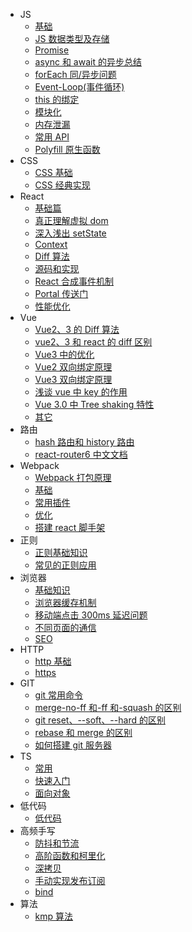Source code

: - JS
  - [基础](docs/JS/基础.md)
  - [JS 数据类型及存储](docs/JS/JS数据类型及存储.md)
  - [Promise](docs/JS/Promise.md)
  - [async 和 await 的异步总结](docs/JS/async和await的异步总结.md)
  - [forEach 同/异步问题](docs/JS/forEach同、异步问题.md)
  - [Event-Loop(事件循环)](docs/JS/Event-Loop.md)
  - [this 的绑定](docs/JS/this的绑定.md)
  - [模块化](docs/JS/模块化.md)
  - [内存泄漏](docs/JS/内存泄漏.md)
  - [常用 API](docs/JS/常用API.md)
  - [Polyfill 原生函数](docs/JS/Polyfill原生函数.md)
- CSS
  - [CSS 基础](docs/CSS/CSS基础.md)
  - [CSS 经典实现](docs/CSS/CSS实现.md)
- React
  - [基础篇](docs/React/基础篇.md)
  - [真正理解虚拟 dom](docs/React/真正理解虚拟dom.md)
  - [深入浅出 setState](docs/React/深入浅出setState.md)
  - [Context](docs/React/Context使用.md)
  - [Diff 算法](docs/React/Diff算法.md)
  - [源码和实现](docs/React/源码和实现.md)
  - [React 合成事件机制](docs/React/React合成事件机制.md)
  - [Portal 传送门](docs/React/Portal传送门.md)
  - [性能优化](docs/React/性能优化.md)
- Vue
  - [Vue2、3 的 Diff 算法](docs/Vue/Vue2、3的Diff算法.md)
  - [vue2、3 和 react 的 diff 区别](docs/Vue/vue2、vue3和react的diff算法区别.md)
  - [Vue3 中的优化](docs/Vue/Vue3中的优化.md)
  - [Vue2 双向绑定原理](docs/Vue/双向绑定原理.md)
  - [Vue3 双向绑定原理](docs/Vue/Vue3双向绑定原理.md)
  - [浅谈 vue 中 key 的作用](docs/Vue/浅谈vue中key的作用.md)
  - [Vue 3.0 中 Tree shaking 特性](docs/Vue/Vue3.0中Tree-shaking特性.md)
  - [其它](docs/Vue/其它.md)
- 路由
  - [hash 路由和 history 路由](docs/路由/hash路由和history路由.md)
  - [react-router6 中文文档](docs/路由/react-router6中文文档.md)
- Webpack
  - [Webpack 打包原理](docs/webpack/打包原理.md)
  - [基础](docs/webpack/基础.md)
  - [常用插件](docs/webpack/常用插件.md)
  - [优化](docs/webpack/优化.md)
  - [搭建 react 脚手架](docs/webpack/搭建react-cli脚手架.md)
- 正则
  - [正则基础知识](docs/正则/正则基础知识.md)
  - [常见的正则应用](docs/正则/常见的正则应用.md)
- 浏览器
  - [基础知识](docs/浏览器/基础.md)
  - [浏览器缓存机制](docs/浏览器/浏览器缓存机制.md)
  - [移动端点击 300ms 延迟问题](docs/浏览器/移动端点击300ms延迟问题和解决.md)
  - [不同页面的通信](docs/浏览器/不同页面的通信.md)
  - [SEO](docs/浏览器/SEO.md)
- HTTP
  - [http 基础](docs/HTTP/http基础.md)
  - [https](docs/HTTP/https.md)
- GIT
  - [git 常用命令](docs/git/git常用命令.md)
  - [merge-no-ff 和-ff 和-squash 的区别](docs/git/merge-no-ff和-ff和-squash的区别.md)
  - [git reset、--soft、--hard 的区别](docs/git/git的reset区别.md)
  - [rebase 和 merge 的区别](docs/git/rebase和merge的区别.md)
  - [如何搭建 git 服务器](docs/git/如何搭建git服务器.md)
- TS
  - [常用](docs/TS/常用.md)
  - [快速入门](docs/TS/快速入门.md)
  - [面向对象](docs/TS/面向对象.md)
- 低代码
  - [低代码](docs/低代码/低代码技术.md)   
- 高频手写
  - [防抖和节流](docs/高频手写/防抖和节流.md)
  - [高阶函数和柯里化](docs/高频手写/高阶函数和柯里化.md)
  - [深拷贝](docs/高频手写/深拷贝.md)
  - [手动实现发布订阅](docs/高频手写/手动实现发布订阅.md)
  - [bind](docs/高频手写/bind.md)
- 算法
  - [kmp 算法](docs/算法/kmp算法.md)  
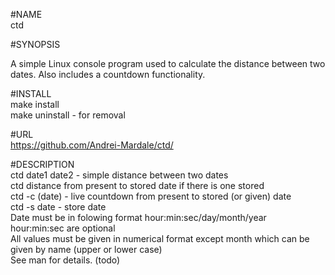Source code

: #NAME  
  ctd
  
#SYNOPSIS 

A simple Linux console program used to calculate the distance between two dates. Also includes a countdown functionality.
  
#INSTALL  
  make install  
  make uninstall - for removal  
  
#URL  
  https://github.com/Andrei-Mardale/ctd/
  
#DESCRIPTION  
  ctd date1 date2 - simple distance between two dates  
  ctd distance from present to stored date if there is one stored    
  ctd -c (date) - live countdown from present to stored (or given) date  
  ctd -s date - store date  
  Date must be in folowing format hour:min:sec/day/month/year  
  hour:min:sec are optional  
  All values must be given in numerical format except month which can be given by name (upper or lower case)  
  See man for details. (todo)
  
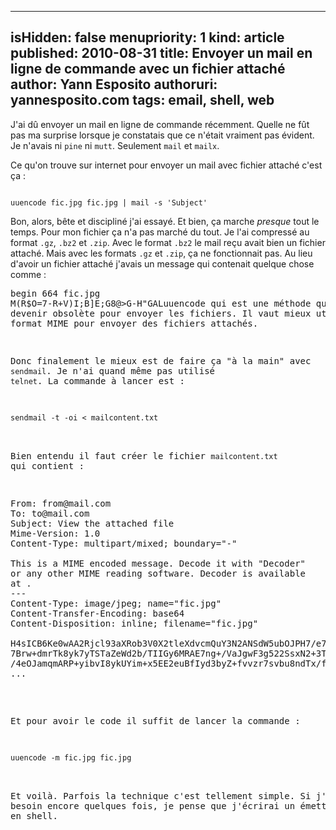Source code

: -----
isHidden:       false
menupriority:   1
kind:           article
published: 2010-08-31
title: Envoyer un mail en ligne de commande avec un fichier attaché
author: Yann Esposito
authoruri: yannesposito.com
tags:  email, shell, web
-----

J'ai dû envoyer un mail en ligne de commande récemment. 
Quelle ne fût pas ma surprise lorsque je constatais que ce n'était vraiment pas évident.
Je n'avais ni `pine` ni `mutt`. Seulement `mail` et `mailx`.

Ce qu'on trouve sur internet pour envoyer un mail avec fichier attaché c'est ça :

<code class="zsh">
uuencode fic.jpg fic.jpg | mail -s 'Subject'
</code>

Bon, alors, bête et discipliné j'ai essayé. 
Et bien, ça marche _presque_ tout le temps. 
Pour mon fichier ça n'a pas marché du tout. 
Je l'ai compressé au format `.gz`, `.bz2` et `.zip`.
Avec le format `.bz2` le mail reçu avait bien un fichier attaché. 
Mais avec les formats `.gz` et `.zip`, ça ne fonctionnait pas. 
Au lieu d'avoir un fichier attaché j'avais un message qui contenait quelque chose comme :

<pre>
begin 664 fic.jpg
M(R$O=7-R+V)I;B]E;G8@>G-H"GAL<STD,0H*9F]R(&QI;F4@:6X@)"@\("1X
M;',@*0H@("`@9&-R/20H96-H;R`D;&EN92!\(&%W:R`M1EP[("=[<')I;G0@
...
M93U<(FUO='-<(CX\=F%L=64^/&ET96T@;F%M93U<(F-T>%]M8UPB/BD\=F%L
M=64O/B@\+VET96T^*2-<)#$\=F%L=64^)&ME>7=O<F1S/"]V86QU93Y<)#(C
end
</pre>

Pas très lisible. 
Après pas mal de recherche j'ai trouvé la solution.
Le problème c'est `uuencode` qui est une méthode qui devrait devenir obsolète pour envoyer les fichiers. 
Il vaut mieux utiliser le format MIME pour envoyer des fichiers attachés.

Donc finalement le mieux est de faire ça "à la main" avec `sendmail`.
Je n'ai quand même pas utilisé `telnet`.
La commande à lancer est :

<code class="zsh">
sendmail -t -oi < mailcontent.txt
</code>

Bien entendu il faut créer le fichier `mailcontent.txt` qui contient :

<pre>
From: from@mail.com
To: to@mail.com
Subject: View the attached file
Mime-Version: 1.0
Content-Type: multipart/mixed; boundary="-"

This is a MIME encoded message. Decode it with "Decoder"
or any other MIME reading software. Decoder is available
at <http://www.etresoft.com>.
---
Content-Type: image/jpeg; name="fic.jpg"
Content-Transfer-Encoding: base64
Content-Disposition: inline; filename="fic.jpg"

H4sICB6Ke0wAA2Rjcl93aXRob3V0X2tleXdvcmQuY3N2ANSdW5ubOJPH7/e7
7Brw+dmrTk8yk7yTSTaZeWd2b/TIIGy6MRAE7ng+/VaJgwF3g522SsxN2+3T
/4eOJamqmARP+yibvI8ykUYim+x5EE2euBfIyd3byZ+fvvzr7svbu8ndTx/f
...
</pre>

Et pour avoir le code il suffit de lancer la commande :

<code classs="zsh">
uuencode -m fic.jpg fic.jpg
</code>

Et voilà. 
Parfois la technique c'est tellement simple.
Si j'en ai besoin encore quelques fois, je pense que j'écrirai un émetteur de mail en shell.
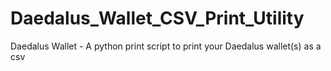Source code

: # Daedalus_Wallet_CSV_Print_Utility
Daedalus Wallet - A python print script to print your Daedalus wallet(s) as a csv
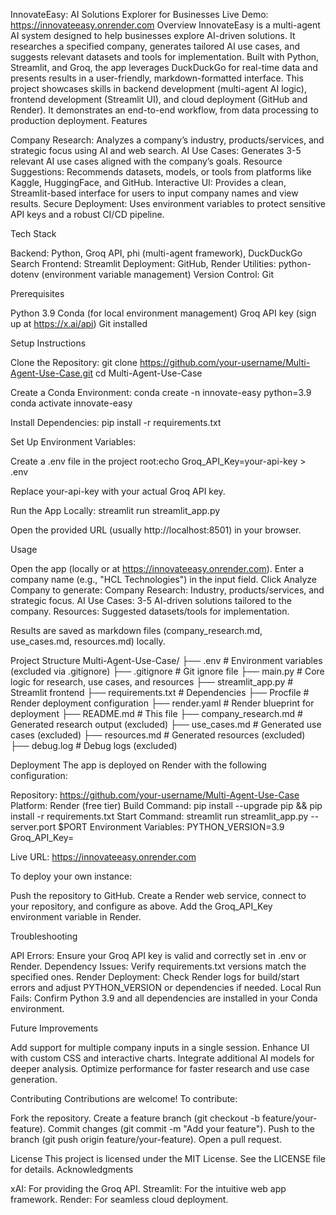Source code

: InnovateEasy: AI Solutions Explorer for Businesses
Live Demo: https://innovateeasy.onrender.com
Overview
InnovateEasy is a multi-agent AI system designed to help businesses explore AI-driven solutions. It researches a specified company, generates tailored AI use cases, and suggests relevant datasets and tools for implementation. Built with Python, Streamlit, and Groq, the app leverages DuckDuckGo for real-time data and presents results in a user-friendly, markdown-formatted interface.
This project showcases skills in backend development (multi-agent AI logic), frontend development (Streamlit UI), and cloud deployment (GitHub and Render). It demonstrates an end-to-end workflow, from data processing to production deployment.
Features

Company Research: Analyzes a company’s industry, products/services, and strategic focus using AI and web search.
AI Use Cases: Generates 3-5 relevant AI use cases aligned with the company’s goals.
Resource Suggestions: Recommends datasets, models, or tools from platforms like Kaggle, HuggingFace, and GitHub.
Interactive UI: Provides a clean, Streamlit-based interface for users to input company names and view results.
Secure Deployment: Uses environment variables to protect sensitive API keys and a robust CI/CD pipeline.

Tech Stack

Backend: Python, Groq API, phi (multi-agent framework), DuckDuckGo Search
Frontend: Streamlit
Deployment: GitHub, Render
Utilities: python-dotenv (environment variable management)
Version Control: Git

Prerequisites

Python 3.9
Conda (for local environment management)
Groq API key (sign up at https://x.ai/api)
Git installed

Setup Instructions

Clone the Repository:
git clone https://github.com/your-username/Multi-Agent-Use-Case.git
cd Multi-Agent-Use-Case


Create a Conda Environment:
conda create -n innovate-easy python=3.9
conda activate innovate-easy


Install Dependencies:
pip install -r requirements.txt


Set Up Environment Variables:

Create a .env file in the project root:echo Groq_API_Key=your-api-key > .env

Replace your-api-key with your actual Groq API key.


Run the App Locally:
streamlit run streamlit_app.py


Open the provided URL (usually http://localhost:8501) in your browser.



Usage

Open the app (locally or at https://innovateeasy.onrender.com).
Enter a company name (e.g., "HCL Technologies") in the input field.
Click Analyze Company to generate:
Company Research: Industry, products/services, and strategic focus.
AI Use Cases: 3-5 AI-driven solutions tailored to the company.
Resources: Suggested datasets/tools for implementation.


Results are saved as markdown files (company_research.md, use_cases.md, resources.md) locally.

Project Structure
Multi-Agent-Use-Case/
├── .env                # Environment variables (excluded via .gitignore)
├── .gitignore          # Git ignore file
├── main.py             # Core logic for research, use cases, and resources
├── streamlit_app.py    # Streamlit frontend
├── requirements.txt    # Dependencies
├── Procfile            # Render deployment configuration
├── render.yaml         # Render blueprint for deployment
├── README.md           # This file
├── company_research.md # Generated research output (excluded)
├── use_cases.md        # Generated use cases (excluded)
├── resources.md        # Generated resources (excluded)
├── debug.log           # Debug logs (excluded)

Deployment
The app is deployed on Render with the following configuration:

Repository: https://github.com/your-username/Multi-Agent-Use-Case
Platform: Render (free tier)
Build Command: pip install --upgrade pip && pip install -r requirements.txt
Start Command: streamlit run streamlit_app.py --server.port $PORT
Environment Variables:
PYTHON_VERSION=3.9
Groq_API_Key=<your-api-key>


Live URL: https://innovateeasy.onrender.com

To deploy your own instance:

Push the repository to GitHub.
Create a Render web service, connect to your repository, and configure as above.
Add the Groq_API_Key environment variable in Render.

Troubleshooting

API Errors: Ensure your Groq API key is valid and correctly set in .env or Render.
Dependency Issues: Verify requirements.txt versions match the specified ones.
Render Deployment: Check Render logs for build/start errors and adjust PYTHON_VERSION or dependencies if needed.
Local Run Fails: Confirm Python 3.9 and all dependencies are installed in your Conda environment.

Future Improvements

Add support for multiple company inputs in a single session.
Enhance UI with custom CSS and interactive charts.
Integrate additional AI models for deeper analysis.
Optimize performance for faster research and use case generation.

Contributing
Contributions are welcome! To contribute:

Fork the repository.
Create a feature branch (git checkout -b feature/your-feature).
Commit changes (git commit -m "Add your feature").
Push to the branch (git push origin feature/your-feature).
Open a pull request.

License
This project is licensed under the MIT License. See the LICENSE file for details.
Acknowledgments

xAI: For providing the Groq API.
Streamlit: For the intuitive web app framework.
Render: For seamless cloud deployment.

EXERCISE DETAILS: Keeping every character as it is, restate the lines above that run from the line with "(excluded via .gitignore)" through the line with "Platform: Render (free tier)", both included, and nothing else.

TASK OUTPUT:
├── .env                # Environment variables (excluded via .gitignore)
├── .gitignore          # Git ignore file
├── main.py             # Core logic for research, use cases, and resources
├── streamlit_app.py    # Streamlit frontend
├── requirements.txt    # Dependencies
├── Procfile            # Render deployment configuration
├── render.yaml         # Render blueprint for deployment
├── README.md           # This file
├── company_research.md # Generated research output (excluded)
├── use_cases.md        # Generated use cases (excluded)
├── resources.md        # Generated resources (excluded)
├── debug.log           # Debug logs (excluded)

Deployment
The app is deployed on Render with the following configuration:

Repository: https://github.com/your-username/Multi-Agent-Use-Case
Platform: Render (free tier)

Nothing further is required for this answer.